Healthy dividend yield makes Qatari market compelling: QIF
Nick Wilson is the Chairman of the LSE-listed Qatar Investment Fund (QIF). QIF’s primary objective is to achieve long term capital growth by investing in Qatari equities. Nick has over thirty-five years’ experience in hedge funds, derivatives and global asset management. In addition, he sits on the boards of a number of other public companies, including RAB Special Situations Company Limited and Epic Special Opportunities Plc, the owner of Whittard of Chelsea.
Nick shares his thoughts to Satish Kanady on the questions how the fund stands out from competition and why Qatari stocks?
What is QIF’s Long-term outlook for Qatari equities?
“We remain positive on the Qatari equities and believe that the recent sell-off in the market means that valuations are attractive, providing an entry point for investors.
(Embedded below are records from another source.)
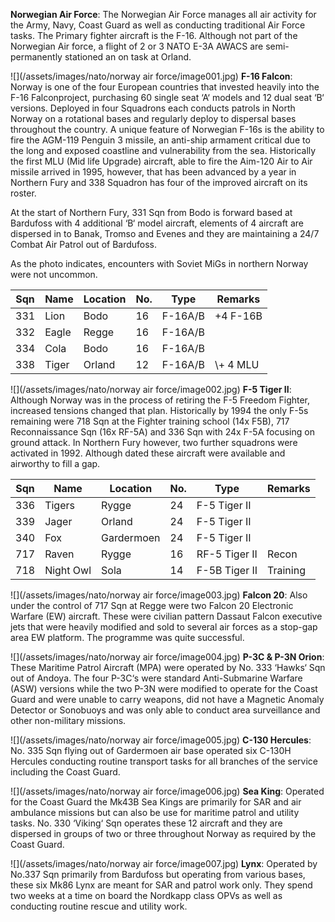 **Norwegian Air Force**: The Norwegian Air Force manages all air activity for the Army, Navy, Coast Guard as well as conducting traditional Air Force tasks. The Primary fighter aircraft is the F-16. Although not part of the Norwegian Air force, a flight of 2 or 3 NATO E-3A AWACS are semi-permanently stationed an on task at Orland.

![](/assets/images/nato/norway air force/image001.jpg) **F-16 Falcon**: Norway is one of the four European countries that invested heavily into the F-16 Falconproject, purchasing 60 single seat ‘A‘ models and 12 dual seat ‘B‘ versions. Deployed in four Squadrons each conducts patrols in North Norway on a rotational bases and regularly deploy to dispersal bases throughout the country. A unique feature of Norwegian F-16s is the ability to fire the AGM-119 Penguin 3 missile, an anti-ship armament critical due to the long and exposed coastline and vulnerability from the sea. Historically the first MLU (Mid life Upgrade) aircraft, able to fire the Aim-120 Air to Air missile arrived in 1995, however, that has been advanced by a year in Northern Fury and 338 Squadron has four of the improved aircraft on its roster.

At the start of Northern Fury, 331 Sqn from Bodo is forward based at Bardufoss with 4 additional ‘B‘ model aircraft, elements of 4 aircraft are dispersed in to Banak, Tromso and Evenes and they are maintaining a 24/7 Combat Air Patrol out of Bardufoss.

As the photo indicates, encounters with Soviet MiGs in northern Norway were not uncommon.

| Sqn | Name  | Location | No. | Type    | Remarks   |
| --- | ----- | -------- | --- | ------- | --------- |
| 331 | Lion  | Bodo     | 16  | F-16A/B | +4 F-16B  |
| 332 | Eagle | Regge    | 16  | F-16A/B |           |
| 334 | Cola  | Bodo     | 16  | F-16A/B |           |
| 338 | Tiger | Orland   | 12  | F-16A/B | \\+ 4 MLU |

![](/assets/images/nato/norway air force/image002.jpg) **F-5 Tiger II**: Although Norway was in the process of retiring the F-5 Freedom Fighter, increased tensions changed that plan. Historically by 1994 the only F-5s remaining were 718 Sqn at the Fighter training school (14x F5B), 717 Reconnaissance Sqn (16x RF-5A) and 336 Sqn with 24x F-5A focusing on ground attack. In Northern Fury however, two further squadrons were activated in 1992. Although dated these aircraft were available and airworthy to fill a gap.

| Sqn | Name      | Location   | No. | Type          | Remarks  |
| --- | --------- | ---------- | --- | ------------- | -------- |
| 336 | Tigers    | Rygge      | 24  | F-5 Tiger II  |          |
| 339 | Jager     | Orland     | 24  | F-5 Tiger II  |          |
| 340 | Fox       | Gardermoen | 24  | F-5 Tiger II  |          |
| 717 | Raven     | Rygge      | 16  | RF-5 Tiger II | Recon    |
| 718 | Night Owl | Sola       | 14  | F-5B Tiger II | Training |

![](/assets/images/nato/norway air force/image003.jpg) **Falcon 20**: Also under the control of 717 Sqn at Regge were two Falcon 20 Electronic Warfare (EW) aircraft. These were civilian pattern Dassaut Falcon executive jets that were heavily modified and sold to several air forces as a stop-gap area EW platform. The programme was quite successful.

![](/assets/images/nato/norway air force/image004.jpg) **P-3C & P-3N Orion**: These Maritime Patrol Aircraft (MPA) were operated by No. 333 ‘Hawks‘ Sqn out of Andoya. The four P-3C‘s were standard Anti-Submarine Warfare (ASW) versions while the two P-3N were modified to operate for the Coast Guard and were unable to carry weapons, did not have a Magnetic Anomaly Detector or Sonobuoys and was only able to conduct area surveillance and other non-military missions.

![](/assets/images/nato/norway air force/image005.jpg) **C-130 Hercules**: No. 335 Sqn flying out of Gardermoen air base operated six C-130H Hercules conducting routine transport tasks for all branches of the service including the Coast Guard.

![](/assets/images/nato/norway air force/image006.jpg) **Sea King**: Operated for the Coast Guard the Mk43B Sea Kings are primarily for SAR and air ambulance missions but can also be use for maritime patrol and utility tasks. No. 330 ‘Viking‘ Sqn operates these 12 aircraft and they are dispersed in groups of two or three throughout Norway as required by the Coast Guard.

![](/assets/images/nato/norway air force/image007.jpg) **Lynx**: Operated by No.337 Sqn primarily from Bardufoss but operating from various bases, these six Mk86 Lynx are meant for SAR and patrol work only. They spend two weeks at a time on board the Nordkapp class OPVs as well as conducting routine rescue and utility work.
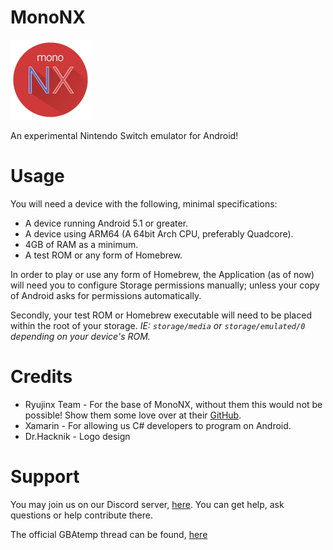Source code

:# MonoNX
![ILogo](Common/Images/MonoNXRound128.png)

An experimental Nintendo Switch emulator for Android!

# Usage

You will need a device with the following, minimal specifications: 
* A device running Android 5.1 or greater.
* A device using ARM64 (A 64bit Arch CPU, preferably Quadcore).
* 4GB of RAM as a minimum. 
* A test ROM or any form of Homebrew.

In order to play or use any form of Homebrew, the Application (as of now) will need 
you to configure Storage permissions manually; unless your copy of Android asks for permissions automatically. 

Secondly, your test ROM or Homebrew executable will need to be placed within the root of your storage. *IE: `storage/media` or `storage/emulated/0` depending on your device's ROM.*

# Credits
* Ryujinx Team - For the base of MonoNX, without them this would not be possible! Show them some love over at their [GitHub](https://github.com/Ryujinx/Ryujinx).
* Xamarin - For allowing us C# developers to program on Android.
* Dr.Hacknik - Logo design


# Support 
You may join us on our Discord server, [here](https://discord.gg/XnbXNQM). You can get help, ask questions or help contribute there.

The official GBAtemp thread can be found, [here](https://gbatemp.net/threads/mononx-an-experimental-nintendo-switch-emulator-for-android.531427/)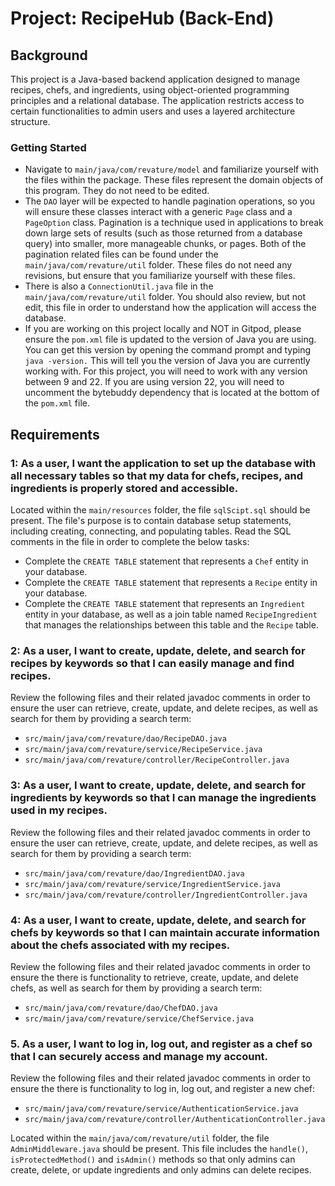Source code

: # Project: RecipeHub (Back-End)

## Background

This project is a Java-based backend application designed to manage recipes, chefs, and ingredients, using object-oriented programming principles and a relational database. The application restricts access to certain functionalities to admin users and uses a layered architecture structure.

### Getting Started

- Navigate to `main/java/com/revature/model` and familiarize yourself with the files within the package. These files represent the domain objects of this program. They do not need to be edited.
- The `DAO` layer will be expected to handle pagination operations, so you will ensure these classes interact with a generic `Page` class and a `PageOption` class. Pagination is a technique used in applications to break down large sets of results (such as those returned from a database query) into smaller, more manageable chunks, or pages. Both of the pagination related files can be found under the `main/java/com/revature/util` folder. These files do not need any revisions, but ensure that you familiarize yourself with these files.
- There is also a `ConnectionUtil.java` file in the `main/java/com/revature/util` folder. You should also review, but not edit, this file in order to understand how the application will access the database.
- If you are working on this project locally and NOT in Gitpod, please ensure the `pom.xml` file is updated to the version of Java you are using. You can get this version by opening the command prompt and typing `java -version.` This will tell you the version of Java you are currently working with. For this project, you will need to work with any version between 9 and 22. If you are using version 22, you will need to uncomment the bytebuddy dependency that is located at the bottom of the `pom.xml` file.

## Requirements

### 1: As a user, I want the application to set up the database with all necessary tables so that my data for chefs, recipes, and ingredients is properly stored and accessible.

Located within the `main/resources` folder, the file `sqlScipt.sql` should be present. The file's purpose is to contain database setup statements, including creating, connecting, and populating tables. Read the SQL comments in the file in order to complete the below tasks:

- Complete the `CREATE TABLE` statement that represents a `Chef` entity in your database.
- Complete the `CREATE TABLE` statement that represents a `Recipe` entity in your database.
- Complete the `CREATE TABLE` statement that represents an `Ingredient` entity in your database, as well as a join table named `RecipeIngredient` that manages the relationships between this table and the `Recipe` table.

### 2: As a user, I want to create, update, delete, and search for recipes by keywords so that I can easily manage and find recipes.

Review the following files and their related javadoc comments in order to ensure the user can retrieve, create, update, and delete recipes, as well as search for them by providing a search term:

- `src/main/java/com/revature/dao/RecipeDAO.java`
- `src/main/java/com/revature/service/RecipeService.java`
- `src/main/java/com/revature/controller/RecipeController.java`

### 3: As a user, I want to create, update, delete, and search for ingredients by keywords so that I can manage the ingredients used in my recipes.

Review the following files and their related javadoc comments in order to ensure the user can retrieve, create, update, and delete recipes, as well as search for them by providing a search term:

- `src/main/java/com/revature/dao/IngredientDAO.java`
- `src/main/java/com/revature/service/IngredientService.java`
- `src/main/java/com/revature/controller/IngredientController.java`

### 4: As a user, I want to create, update, delete, and search for chefs by keywords so that I can maintain accurate information about the chefs associated with my recipes.

Review the following files and their related javadoc comments in order to ensure the there is functionality to retrieve, create, update, and delete chefs, as well as search for them by providing a search term:

- `src/main/java/com/revature/dao/ChefDAO.java`
- `src/main/java/com/revature/service/ChefService.java`

### 5. As a user, I want to log in, log out, and register as a chef so that I can securely access and manage my account.

Review the following files and their related javadoc comments in order to ensure the there is functionality to log in, log out, and register a new chef:

- `src/main/java/com/revature/service/AuthenticationService.java`
- `src/main/java/com/revature/controller/AuthenticationController.java`

Located within the `main/java/com/revature/util` folder, the file `AdminMiddleware.java` should be present. This file includes the `handle()`, `isProtectedMethod()` and `isAdmin()` methods so that only admins can create, delete, or update ingredients and only admins can delete recipes.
The QE index is currently trading at a 2016E PE of 11.6x (as at 6 April 2016) vs. its 10-year historical average of 12.63x, a discount of 8.2%.
“In addition, healthy dividend yield makes the valuation of the Qatari market compelling in comparison to its peers in the GCC. With strong infrastructure pipeline over the next few years -over $200 billion will be spent before the 2022 FIFA World Cup - on-going diversification efforts, and strong macro-economic fundamentals the Qatari market stands out as an attractive prospect for investors.
“Consider also, short-term catalysts such as upcoming upgrade of Qatar market by FTSE Russell to a secondary emerging market. According to research we have seen by Arqaam Capital the upgrade is expected to trigger passive inflows of about $850 million. Don’t forget that recent increases in foreign ownership limits by Qatari companies should also keep investment flow elevated.”
A review of Qatari market performance in Q1, 2016
“Qatari market was down just 0.5% in Q1 2016, despite falling 9.1% in January, the stock market rallied, posting gains of 4.3% in February and 4.9% in March. Of the GCC markets, the Qatar Stock Exchange gained the most during March. By contrast, peer such as Saudi Arabia, Kuwait and Bahrain, fell 10.0%, 6.9% and 7.0% respectively.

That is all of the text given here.